1. Scoping and planning:
2. Definition of KPAs and related KPIs
3. Building of Influence Diagrams
4. Qualitative evaluation of Impacts
5. Quantitative evaluation of impacts
6. Cost-Benefit analysis
Following the above stated methodology, after a brief enumeration of the basic assumptions necessary to establish a common playground for INTERACTION partners, a comprehensive identification and analysis of the Key Performance Areas (KPAs) and Key Performance Indicators (KPIs) was provided. A qualitative evaluation of the solutions, which supported the decision making for the solutions developed in WP4 and WP5 of the project, was conducted based on the performance framework stablished. Finally, the qualitative assessment of the impact of the select solutions is performed, together with the Cost Benefit Analysis.
In line with the context of the project, an approximation of the traffic in Athens International Airport was taken as reference to assess the quantitative benefits of the different INTERACTION solutions. Also in line with the defined INTERACTION’s general scenario, the traffic values used for the analysis of certain solutions were focused on flights operated by medium range Narrow Body Aircrafts, which represent the main European traffic.
Baseline Turnaround Model considered for the analysis was based on actual turnaround records from Aegean Airlines flights analysed through statistic and simulation. The work developed during INTERACTION formalised the interdependencies between the Passenger, Baggage, Freight and Ramp & GSE sub-processes that coexist during the aircraft turnaround process. Once these were identified and formalised a mathematical modelling process was used to simulate the Turnaround operation.
In order to quantify gains/losses in a final cost benefit analysis it is crucial to put a price on time saved, safety improvements or environmental benefits. The baseline figures have been estimated by expert judgment from INTERACTION partners or based on references such as EUROCONTROL reports, SESAR Definition Phase deliverables, previous or parallel INTERACTION studies, and other sources. Finally, a discount rate of 4% (including a basic free time value of money, compensation for the erosion of the principal by inflation and a premium for risk), was taken as a nominal value for the Cost-Benefit Analysis.
Unification of passenger and baggage processes: Cost-Benefit analysis of this solution is mainly driven by landside handling costs, airside handling costs, airline delays, airport security costs, Baggage Handling System (BHS) costs, passenger dwell time and value of time per passenger. Is it concluded that unifying the passenger and baggage flows will not lead to any significant gains in landside as well as airside handling, except in the “high” scenario. The main gain for an airline can be the saving of delays due to passengers or bags being late. Quantifying the problem however shows that this will save only a very small percentage of delays and will not lead to any significant gains for the airline. For existing airports with existing BHS systems, the gain is estimated not to be as big as expected, since Airport Operators cannot simply sell their customised system. Furthermore the unification will lead to less time spend on the airport by the passenger and with that less spending of the passenger at the airport. Finally, conclusion is that introducing the system at new airports is a more likely option. They will not have to deal with existing BHS and can implement the system directly into their building and infrastructure design. This will lead to time savings for the passengers as well as possible cost reduction of the infrastructure for the airport, without increase of the landing fees.
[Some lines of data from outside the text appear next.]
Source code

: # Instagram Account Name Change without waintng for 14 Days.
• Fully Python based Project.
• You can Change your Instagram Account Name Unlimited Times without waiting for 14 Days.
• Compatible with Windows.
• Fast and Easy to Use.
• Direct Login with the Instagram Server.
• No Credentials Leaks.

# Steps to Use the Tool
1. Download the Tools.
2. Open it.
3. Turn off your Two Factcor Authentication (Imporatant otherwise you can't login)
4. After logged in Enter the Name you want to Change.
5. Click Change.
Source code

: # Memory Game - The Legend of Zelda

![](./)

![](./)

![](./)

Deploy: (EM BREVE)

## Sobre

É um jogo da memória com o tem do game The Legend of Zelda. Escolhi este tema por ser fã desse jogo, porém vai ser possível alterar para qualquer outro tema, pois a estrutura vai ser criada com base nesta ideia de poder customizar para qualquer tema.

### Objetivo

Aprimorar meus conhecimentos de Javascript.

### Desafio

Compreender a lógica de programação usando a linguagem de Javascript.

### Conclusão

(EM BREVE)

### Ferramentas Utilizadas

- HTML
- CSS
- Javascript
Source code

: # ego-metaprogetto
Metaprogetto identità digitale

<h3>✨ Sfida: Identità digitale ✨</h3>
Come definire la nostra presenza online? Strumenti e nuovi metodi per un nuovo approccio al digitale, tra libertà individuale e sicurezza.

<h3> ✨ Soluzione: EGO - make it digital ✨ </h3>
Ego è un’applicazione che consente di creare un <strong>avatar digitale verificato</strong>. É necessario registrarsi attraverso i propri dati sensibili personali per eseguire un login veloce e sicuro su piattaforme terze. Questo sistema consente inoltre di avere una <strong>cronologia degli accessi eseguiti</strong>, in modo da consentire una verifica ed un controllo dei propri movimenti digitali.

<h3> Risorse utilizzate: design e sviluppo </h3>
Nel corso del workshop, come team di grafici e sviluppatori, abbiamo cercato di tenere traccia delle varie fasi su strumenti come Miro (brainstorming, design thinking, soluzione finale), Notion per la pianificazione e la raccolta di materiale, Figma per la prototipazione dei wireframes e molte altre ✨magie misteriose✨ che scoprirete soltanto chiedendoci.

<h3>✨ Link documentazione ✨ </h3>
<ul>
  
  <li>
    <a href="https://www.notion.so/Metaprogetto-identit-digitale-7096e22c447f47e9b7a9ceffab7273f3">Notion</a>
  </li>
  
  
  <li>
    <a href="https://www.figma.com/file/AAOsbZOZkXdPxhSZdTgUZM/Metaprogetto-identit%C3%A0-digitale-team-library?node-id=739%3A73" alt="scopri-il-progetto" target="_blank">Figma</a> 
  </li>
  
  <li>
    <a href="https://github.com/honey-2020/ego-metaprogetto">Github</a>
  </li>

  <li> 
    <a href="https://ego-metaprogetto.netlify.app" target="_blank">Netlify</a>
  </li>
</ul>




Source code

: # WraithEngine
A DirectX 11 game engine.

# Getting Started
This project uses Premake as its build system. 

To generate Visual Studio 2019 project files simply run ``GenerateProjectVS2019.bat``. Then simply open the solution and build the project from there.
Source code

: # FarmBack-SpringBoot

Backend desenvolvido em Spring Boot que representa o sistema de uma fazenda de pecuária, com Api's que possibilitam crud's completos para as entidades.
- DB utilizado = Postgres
Slot assignment for security screening: The main economic benefits/costs from implementing the solution can be divided into three categories: the potential increase in operational efficiency of the airport; the potential increase in airport commercial revenue; and potential reward mechanisms for the passengers. First relevant conclusion is that the reduction in number of passengers accessing the security screening controls in peak hours can potentially translate into a reduction of the number of Security Screening Checkpoints (SSC) that need to be opened simultaneously during a certain period of time, and consequently impact the necessary number of security agents and employee costs - assignment of slots to pass through the security screening will let airports soothe out the congestion peaks and reduces idle capacity during working shifts. This solution could also potentially impact in a positive manner passenger dwell time by minimizing the queuing time and in some cases transforming the queuing time into waiting time. In the reference airport considered in the present analysis (Athens International Airport), queue time values are already considerably low, and as such this factor is not translated into economic benefit in the CBA performed – however it is considered it could potentially lead to high benefits in commercial airport revenues for more congested terminals. It is concluded that slot assignment for passenger security screening is a feasible solution and highly relevant in the context of airport traffic growth, potentially reducing the need of acquiring more screening infrastructure.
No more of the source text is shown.